Farmed Salmon Heavy in Chemicals, Group Says
High in endocrine-disrupting PCBs
Maggie Fox, Reuters Health, July 30, 2003
WASHINGTON (Reuters) - Farmed salmon, which Americans are scarfing down because it is supposed to be healthy, may actually be carrying high levels of cancer-causing chemicals called PCBs, an environmental group said Wednesday.
Wild salmon fished out of rivers and streams may actually be healthier for the time being, the Environmental Working Group said.
They bought and tested farmed salmon filets from 10 grocery stores in Washington, San Francisco, and Portland, Oregon, and found seven were contaminated with high levels of polychlorinated biphenyls.
"These first-ever tests of farmed salmon from U.S. grocery stores show that farmed salmon are likely the most PCB-contaminated protein source in the U.S. food supply," the group, a non-profit organization that investigates environmental matters, said in a statement.
"EWG's analysis of seafood industry fish consumption data shows that one quarter of all adult Americans (52 million people) eat salmon, and about 23 million of them eat salmon more often than once a month," the group said in a statement.
"Based on these data we estimate that 800,000 people face an excess lifetime cancer risk ... from eating farmed salmon."
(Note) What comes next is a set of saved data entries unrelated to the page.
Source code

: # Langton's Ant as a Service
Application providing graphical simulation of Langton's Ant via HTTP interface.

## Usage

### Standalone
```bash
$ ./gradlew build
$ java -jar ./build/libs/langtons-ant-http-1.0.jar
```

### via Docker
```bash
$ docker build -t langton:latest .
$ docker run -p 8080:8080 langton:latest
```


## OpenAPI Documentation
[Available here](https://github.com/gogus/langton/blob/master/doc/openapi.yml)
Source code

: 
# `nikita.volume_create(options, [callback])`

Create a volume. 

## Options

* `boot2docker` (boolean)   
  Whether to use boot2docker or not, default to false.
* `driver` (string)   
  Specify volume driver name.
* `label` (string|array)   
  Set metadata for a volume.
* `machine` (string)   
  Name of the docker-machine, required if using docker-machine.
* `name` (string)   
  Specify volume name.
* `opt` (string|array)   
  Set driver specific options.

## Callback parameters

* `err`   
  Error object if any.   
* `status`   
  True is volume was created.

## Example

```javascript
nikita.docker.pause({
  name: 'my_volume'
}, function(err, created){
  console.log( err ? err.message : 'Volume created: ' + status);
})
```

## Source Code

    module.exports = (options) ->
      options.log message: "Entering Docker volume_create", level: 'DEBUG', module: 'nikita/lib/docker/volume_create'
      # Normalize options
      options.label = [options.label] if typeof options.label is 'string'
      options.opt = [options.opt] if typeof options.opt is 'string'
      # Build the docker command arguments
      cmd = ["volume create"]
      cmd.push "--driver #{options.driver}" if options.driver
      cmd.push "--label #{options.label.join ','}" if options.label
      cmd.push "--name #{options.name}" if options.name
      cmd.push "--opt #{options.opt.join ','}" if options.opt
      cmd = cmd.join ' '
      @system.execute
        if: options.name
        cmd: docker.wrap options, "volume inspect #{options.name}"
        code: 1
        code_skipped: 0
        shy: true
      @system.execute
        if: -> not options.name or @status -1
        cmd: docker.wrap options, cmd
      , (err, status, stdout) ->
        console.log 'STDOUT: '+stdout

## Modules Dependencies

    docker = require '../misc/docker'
They called on the U.S. Food and Drug Administration to do its own study and issue health warnings as needed.
PCBs come from hydraulic fluids and oils, electrical capacitors and transformers.
They are endocrine disrupters -- chemicals that act like hormones. They and related chemicals known as dioxins can cause cancer, infertility and perhaps other sexual changes.
A Banned Chemical
But they persist in the environment and in animal fat. Predators such as salmon eat other fish, which carry the chemicals in their tissues, and it can build up.
The EWG said its limited study found the farmed salmon had 16 times the PCBs found in wild salmon, four times the levels in beef, and 3.4 times the levels found in other seafood.
They said their findings are supported by other studies done in Canada, Ireland and Britain.
"In the case of farmed salmon, you have high-density fish pens off the coast of British Columbia, for example, where you have an environment that is relatively pristine but these fish are fed fishmeal from all over the world," EWG Vice President for Research Jane Houlihan said in a telephone interview.
Often this fishmeal is heavily contaminated with PCBs, Houlihan said.
"On top of that, the fish farming industry produces fish with up to twice the fat of wild salmon," she added.
The fat is the source of the omega-3 fatty acids that are supposed to be healthful -- but also provides a place for the PCBs to build up.
Terry Traxell, director of the FDA's office of plant and dairy foods, told the Washington Post newspaper his office was reviewing PCBs in salmon and other foods.
Wild Oats Markets, Inc., which specializes in selling organic and "natural" foods, said it had a new source of salmon from Ireland that, while farmed, was lower in PCBs.
"Testing revealed the feed used for the Clare Island farmed salmon tested to .568 parts per trillion for PCB levels," the company said in a statement.
"This is significantly lower than the Environmental Protection Agency recommendation for twice-a-week consumption of 4-to-6 parts per billion, and the current FDA standard of 2,000 parts per billion."